Taxi driver’s mother: my son’s a good boy

The mother of an illegal taxi driver charged with the 2008 kidnapping and murder of a Swedish student in Paris on Wednesday asked a court to show leniency to her "good boy".

The trial of Bruno Cholet, 55, was suspended for 24 hours only 20 minutes after it began on Tuesday when he said he was feeling unwell and was sent to hospital for tests.

With the victim's family looking on from the front row, Cholet told the court Wednesday he was feeling well enough for the trial, which is scheduled to run until September 14, to continue.

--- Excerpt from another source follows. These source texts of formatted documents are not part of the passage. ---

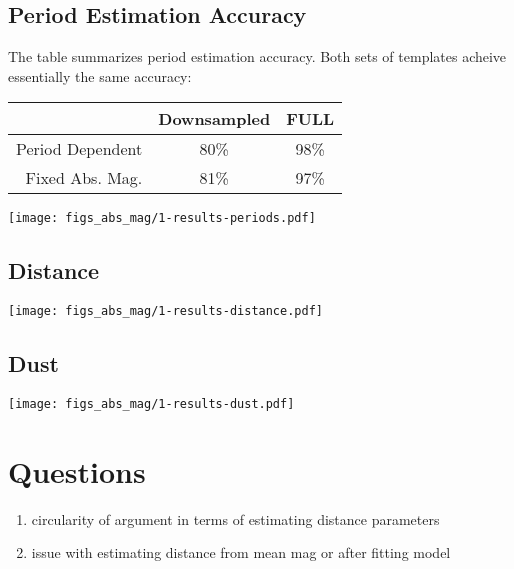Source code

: \documentclass[12pt]{article}
\begin{document}
\subsection{Period Estimation Accuracy}
The table summarizes period estimation accuracy. Both sets of templates acheive essentially the same accuracy:

\begin{center}
\begin{tabular}{ r | c | c }
& Downsampled & FULL \\
  \hline
  Period Dependent & 80\% & 98\%\\ 
  Fixed Abs. Mag. & 81\% & 97\%\\ 
  \hline 
\end{tabular}
\end{center}


\begin{center}
  \texttt{[image: figs\_abs\_mag/1-results-periods.pdf]}
\end{center}



\subsection{Distance}


\begin{center}
  \texttt{[image: figs\_abs\_mag/1-results-distance.pdf]}
\end{center}


\subsection{Dust}

\begin{center}
  \texttt{[image: figs\_abs\_mag/1-results-dust.pdf]}
\end{center}









\section{Questions}
\label{sec:questions}

\begin{enumerate}
\item circularity of argument in terms of estimating distance parameters
\item issue with estimating distance from mean mag or after fitting model
\end{enumerate}



%
%
\end{document}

He said his bout of ill-health was probably due to heatstroke and recounted what he said was a troubled childhood with him being pushed around in foster care like a "sack of potatoes".

"My schooling took place in jail," said Cholet, whose first brush with the law occurred at the age of 12 when he stole a bicycle.

He admitted to a delinquent adolescence spent on the streets of Paris and on the French Riviera and claimed he was raped by three sailors when he was about 14.

Cholet is charged with the murder of Susanna Zetterberg, a 19-year-old student from Stockholm, who he allegedly picked up in his taxi outside a Paris nightclub in April 2008.

Zetterberg's partially burnt body was discovered in a forest near Paris the day she went missing. An autopsy showed she had been shot at least four times in the head.

Police traced the crime to Cholet, who was allegedly found with a pistol, handcuffs and other material containing Zetterberg's DNA in his possession. A plastic bag with her name written on it was also allegedly found.

Cholet, a convicted rapist and armed robber, denies any involvement and claims police fabricated evidence.

His 77-year-old mother, who has recently undergone knee surgery and his father, who has to use a walker, were not present in court. But his mother sent a letter to the judge requesting leniency which was read out in court.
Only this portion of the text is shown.